BIM-Informed Visual SLAM for Construction Monitoring
Asier Bikandi-Noya, Miguel Fernandez-Cortizas, Muhammad Shaheer, Ali Tourani, Holger Voos, Jose Luis Sanchez-Lopez
AI summary
Problem
Visual SLAM suffers from severe trajectory drift in construction environments due to repetitive layouts, textureless surfaces, and occlusions, making it unreliable for comparing as-built states with as-planned designs.
Approach
The system augments a visual SLAM backbone with BIM architectural priors by detecting walls, matching them to BIM counterparts, and enforcing these correspondences as uncertainty-aware geometric constraints in a factor graph back-end.
Key results
- 25.23% average trajectory error reduction over baseline
- 7.14% improvement in map point cloud accuracy
- Robust to 30% missing BIM data and geometric deviations
- Real-time operation at 23.3 FPS with minimal overhead
Why it matters
Enables reliable, real-time as-built versus as-planned construction monitoring using standard RGB-D sensors, directly benefiting construction automation and robotics.
Abstract
Monitoring construction sites requires comparing the as-planned design with the as-built state in real time.

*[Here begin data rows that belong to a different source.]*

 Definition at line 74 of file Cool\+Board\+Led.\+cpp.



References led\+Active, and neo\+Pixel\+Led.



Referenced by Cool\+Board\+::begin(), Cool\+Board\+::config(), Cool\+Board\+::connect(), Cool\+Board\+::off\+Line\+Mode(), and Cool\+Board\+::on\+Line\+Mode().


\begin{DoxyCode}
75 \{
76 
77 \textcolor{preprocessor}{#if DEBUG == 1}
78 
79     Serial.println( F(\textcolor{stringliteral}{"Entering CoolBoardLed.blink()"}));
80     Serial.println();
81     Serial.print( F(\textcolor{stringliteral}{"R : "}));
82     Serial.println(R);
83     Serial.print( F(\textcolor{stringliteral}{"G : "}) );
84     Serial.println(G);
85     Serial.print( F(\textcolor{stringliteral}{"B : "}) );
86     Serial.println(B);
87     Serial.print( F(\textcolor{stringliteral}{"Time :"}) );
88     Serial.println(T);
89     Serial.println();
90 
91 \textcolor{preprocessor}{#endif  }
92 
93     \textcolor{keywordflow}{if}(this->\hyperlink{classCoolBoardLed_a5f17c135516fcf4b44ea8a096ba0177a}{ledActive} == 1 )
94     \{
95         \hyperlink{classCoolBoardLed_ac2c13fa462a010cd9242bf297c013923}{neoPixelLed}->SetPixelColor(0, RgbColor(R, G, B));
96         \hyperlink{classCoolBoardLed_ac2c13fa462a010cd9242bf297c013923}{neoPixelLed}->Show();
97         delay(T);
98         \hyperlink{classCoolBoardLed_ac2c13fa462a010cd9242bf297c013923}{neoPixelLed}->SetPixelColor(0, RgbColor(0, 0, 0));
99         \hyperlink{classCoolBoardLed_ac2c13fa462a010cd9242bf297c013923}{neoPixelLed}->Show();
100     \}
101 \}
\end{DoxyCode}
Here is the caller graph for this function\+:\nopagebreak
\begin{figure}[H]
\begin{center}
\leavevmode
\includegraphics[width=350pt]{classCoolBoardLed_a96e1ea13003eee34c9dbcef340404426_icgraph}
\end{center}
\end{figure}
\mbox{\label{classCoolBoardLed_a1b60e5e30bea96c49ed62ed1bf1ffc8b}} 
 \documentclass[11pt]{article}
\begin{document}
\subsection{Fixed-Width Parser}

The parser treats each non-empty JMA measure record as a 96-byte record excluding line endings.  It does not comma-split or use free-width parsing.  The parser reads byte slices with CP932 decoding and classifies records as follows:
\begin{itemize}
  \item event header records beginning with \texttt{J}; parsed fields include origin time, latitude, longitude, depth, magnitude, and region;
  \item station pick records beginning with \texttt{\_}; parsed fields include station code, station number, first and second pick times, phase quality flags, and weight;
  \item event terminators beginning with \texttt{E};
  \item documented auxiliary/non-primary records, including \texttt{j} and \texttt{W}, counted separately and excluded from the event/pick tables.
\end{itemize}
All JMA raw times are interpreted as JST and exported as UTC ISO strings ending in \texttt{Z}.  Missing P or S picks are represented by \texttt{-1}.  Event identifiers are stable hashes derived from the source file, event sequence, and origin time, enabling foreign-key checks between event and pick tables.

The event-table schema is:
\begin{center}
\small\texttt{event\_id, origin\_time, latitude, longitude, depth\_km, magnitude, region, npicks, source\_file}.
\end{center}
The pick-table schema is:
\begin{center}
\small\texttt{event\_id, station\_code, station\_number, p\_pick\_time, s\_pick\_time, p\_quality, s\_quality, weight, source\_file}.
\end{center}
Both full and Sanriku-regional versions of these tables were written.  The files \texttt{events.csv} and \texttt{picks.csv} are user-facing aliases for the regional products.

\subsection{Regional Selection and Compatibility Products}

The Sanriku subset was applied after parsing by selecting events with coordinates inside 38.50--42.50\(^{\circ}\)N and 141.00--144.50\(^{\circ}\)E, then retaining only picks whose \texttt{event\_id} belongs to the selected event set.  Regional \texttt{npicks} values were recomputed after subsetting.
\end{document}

Visual SLAM offers a lightweight solution but is prone to trajectory drift in construction environments due to repetitive layouts, textureless surfaces, and occlusions. We augment an existing visual SLAM system with structural priors from the Building Information Model (BIM), associating detected walls with their BIM counterparts and including these correspondences as geometric constraints in the back-end optimization. The system operates in real time and is validated on multiple real construction sites, achieving 25.23% average trajectory error reduction and 7.14% map accuracy improvement over state- of-the-art baselines, with demonstrated resilience to incomplete BIM data and as-planned/as-built discrepancies.